Ms. O'Hara (pseudonym) explained just by sniffing it had just emerged from a telephone conversation with the mother of one of his students, who had been absent from his French class in recent weeks. And the toddler's mother does not excuse it. Not. She even had the ultimate argument to justify the absence of her son. The final punch is coming, I want to remind you that I have changed names, but the story is strictly true.

"My son did not need to learn French. Jesus never learned French, he had enough English to be our Lord and Savior."


"...", tell you.

"Ouch," you add.

And suddenly you just the desire to give generously to the SPCA to save me from the horrible fate of a teaching career in Alabama. I appreciate, m'enfin, I still have a little scared they m'euthanasient hastily.

Obviously, we can take the story as a moment typical "process of identifying a gang of fucking morons," as defined by the philosopher Peter Macleod Quebec. I agree and add that takes pleasure (for those who are confused, the mother tongue of Jesus was actually English, but the apocryphal Gospel of Thomas says that after two or three beers he would to jabber Yiddish - the new novel by Dan Brown is this. salivation). Still

that the very possibility that one can be convinced that Jesus spoke only English speaks volumes not only about the existence ignorance, but also on its way to reorganize the information we have anyway. Without wishing to overmix Thomas Kuhn and ti-Coun (if you do not know what I mean, ha ha, fucking stupid!), It remains that we all tend to organize our knowledge in order to minimize the importance of Part of the story we know, to make connections between things that we consider to be made to maximize the internal consistency of our worldview. Never heard of Aramaic, but I read the Bible in English every day (I play the role of bonnefemme of Alabama, I said to keep my anti-Catholic father starts to roll), so Jesus should speak English.

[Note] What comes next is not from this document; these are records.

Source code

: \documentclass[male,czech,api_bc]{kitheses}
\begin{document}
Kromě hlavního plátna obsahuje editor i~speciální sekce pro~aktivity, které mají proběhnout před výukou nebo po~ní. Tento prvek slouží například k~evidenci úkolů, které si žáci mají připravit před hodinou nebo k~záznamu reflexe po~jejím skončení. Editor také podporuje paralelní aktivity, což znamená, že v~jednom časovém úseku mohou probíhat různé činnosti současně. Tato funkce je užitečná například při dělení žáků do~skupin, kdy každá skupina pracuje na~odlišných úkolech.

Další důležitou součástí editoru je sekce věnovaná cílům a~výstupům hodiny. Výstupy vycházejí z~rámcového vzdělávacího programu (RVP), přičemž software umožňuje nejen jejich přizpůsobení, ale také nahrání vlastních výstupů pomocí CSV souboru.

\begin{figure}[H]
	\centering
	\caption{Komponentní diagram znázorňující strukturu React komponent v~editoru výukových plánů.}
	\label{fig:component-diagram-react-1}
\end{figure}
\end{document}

And this kind of recognition there, it is useful to consider how it applies to ourselves. Few people who know absolutely everything (in fact, some say they do not exist but I can tell you that there are exactly two - I know because I am one of them ). We have m'enfin, you have all areas of ignorance, and if it is easy to live without worrying about some of these (record of time spent without mentioning the number of hairs on a squirrel: 122 years 5 months and 14 days), others have paid a little more serious (is there a vengeful God who will punish you for what you were doing before yesterday evening 9:34 p.m. in front of the TV?). And yet we know it or not, we live with. What is interesting in this story is precisely the mechanism that allows us to "live with" the form of ignorance more than its mere existence.

In a sense it has much to teach the ignorant. Unfortunately, I have bad news for you. The other person who knows everything, well, it Andre Drouin, intellectually penetrating and councilor of Hérouxville. * * *



Andre Boisclair is reluctant to return to sit as a backbencher, and it explains a lot about its electoral setback. The problem was not perhaps no communication with the public, but of competence for the job.

OK, I'm hiding behind a pseudonym, but I do not pretend to lead a country to its independence. And I shudder to imagine the terrible consequences of electing a person as Prime Minister so irresponsible that he prefers not to honor a four-year commitment to his constituents (that is not a lifetime, pyx!) To avoid having to meet reporters.

Oh and in case you would see any link, Alabama increased its support for George W. Bush between 2000 and 2004 presidential elections. A Wheel In The Ditch, a wheel on the Tracks, as said another.